The walk home to her apartment had taken an hour and a half, and for the whole length of it she’d been aware of a distance yawning between them. They did what they usually did on a long walk, pointed out new restaurants that looked good, interesting buildings or people, but where usually the observations segued into broader conversations or sparked off new thoughts, that night they’d been like pieces of polite conversation traded by people who’d just been introduced. Back at the apartment he’d suggested watching the episode of 60 Minutes he’d recorded while they’d been out, and then he’d brushed his teeth. After the lights had gone off, he’d shifted up behind her in bed and put his arm round her waist, but he hadn’t made any further move and she was glad.

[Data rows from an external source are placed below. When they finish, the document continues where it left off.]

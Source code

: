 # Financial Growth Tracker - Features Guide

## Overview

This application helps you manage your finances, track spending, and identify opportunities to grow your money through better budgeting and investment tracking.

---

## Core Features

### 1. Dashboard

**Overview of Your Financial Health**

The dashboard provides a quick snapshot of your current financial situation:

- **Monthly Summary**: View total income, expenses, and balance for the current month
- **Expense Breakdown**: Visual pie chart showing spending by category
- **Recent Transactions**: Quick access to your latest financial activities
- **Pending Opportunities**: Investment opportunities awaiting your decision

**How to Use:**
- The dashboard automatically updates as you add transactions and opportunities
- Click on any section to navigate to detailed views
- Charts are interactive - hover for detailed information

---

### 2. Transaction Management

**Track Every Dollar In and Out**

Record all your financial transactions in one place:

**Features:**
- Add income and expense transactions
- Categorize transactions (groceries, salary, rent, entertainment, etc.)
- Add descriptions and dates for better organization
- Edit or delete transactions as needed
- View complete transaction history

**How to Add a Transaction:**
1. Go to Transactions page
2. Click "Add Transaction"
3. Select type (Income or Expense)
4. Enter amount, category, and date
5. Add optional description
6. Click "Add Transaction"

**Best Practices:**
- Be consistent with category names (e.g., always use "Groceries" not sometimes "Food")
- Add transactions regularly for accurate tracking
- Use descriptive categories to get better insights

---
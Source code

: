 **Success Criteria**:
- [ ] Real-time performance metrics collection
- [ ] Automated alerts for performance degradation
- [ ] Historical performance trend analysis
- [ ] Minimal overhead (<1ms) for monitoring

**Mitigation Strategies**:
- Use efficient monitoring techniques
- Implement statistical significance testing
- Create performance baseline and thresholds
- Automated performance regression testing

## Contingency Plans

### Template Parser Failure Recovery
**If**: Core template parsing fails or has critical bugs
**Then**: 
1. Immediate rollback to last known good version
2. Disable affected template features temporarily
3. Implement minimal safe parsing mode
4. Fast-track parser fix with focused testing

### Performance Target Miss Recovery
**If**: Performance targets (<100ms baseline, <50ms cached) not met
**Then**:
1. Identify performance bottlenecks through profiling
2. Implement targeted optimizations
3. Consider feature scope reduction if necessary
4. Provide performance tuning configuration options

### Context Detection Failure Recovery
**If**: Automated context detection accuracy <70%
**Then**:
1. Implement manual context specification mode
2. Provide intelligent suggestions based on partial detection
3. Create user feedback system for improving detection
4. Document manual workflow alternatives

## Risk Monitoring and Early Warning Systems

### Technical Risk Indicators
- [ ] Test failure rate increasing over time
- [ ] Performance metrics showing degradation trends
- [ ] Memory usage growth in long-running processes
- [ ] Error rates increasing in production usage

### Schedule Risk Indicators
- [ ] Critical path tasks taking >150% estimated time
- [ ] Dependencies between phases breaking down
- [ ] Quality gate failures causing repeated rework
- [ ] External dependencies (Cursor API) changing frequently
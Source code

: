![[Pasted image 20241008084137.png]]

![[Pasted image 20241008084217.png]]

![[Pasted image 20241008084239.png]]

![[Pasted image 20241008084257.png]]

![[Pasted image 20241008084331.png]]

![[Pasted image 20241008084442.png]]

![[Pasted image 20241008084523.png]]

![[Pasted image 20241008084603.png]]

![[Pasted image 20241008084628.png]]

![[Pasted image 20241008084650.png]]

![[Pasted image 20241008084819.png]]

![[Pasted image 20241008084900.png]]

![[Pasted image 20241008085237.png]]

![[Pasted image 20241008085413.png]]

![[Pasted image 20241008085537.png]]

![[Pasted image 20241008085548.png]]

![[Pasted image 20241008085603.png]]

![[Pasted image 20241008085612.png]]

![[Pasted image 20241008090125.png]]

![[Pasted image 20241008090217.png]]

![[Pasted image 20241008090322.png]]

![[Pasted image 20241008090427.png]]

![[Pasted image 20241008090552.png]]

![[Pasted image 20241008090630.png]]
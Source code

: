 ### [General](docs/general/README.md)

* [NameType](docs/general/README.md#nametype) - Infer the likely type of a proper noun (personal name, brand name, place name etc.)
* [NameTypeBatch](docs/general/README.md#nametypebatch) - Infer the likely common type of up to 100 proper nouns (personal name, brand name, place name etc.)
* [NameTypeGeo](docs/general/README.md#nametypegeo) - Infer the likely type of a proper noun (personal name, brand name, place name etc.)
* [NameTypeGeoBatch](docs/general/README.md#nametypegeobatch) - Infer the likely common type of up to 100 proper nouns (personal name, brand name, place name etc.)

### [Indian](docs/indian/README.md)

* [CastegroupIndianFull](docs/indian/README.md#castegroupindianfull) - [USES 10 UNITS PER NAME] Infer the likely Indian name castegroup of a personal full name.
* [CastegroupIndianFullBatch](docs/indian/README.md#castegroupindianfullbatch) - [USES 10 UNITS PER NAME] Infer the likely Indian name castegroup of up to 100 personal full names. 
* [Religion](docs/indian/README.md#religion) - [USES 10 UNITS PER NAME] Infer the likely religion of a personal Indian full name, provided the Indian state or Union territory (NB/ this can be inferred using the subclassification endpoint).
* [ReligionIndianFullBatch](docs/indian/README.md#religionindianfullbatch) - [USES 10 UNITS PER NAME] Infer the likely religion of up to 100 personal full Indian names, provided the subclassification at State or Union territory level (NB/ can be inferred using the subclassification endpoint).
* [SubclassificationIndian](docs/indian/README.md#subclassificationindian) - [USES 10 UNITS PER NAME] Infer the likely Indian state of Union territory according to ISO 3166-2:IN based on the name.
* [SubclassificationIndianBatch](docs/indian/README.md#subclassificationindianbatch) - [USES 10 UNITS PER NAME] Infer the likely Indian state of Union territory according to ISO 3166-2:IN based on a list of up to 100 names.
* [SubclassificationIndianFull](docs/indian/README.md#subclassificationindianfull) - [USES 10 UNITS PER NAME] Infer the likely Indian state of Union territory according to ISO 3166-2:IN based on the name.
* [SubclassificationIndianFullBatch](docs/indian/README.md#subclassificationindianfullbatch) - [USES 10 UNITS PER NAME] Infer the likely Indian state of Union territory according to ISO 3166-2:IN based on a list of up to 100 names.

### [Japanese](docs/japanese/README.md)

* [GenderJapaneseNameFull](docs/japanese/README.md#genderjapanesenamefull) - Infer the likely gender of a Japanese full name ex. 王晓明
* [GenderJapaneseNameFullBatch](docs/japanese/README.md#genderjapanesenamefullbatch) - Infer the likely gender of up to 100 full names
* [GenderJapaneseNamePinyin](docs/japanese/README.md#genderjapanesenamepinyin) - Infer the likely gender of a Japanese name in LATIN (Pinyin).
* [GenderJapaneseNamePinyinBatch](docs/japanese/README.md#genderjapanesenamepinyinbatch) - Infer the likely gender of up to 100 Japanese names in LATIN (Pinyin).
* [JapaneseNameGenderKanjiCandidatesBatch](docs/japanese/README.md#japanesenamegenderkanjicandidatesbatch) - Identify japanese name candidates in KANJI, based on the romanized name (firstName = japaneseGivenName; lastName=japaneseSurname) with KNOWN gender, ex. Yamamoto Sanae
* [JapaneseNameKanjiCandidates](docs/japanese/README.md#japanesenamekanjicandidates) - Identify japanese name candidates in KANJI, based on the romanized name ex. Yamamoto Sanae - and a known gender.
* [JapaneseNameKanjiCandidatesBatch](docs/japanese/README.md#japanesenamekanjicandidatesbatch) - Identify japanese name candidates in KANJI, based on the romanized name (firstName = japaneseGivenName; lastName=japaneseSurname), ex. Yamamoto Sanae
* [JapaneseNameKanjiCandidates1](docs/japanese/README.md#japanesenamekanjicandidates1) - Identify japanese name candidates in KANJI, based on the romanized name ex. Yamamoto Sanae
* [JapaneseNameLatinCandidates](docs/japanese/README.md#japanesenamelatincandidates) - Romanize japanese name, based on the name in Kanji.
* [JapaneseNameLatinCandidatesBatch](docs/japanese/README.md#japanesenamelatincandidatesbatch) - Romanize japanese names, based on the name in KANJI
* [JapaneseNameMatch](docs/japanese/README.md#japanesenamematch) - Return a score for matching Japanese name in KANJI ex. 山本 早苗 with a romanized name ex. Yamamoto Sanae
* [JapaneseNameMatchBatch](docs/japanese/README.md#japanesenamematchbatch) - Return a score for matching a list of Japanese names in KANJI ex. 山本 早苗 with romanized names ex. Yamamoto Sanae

He’d been in London for the two following weekends and by the one after that, after three weeks without seeing each other, the subject of Nick had moved towards the outer edge of her radar. Then had come Christmas, and Mark’s proposal, and every member of her family – her parents and Maggie, even Chessa and Rachel – had asked about his.
‘If you say there’s nothing odd about it, I believe you,’ said Tom, when she’d told him about Nick, how she hadn’t met him and didn’t seem likely to at any point in the foreseeable future.
‘What?’ she said. ‘Don’t say it like that.’
‘Like what? I’m saying I trust your judgement: if you say it’s not odd, it’s not odd.’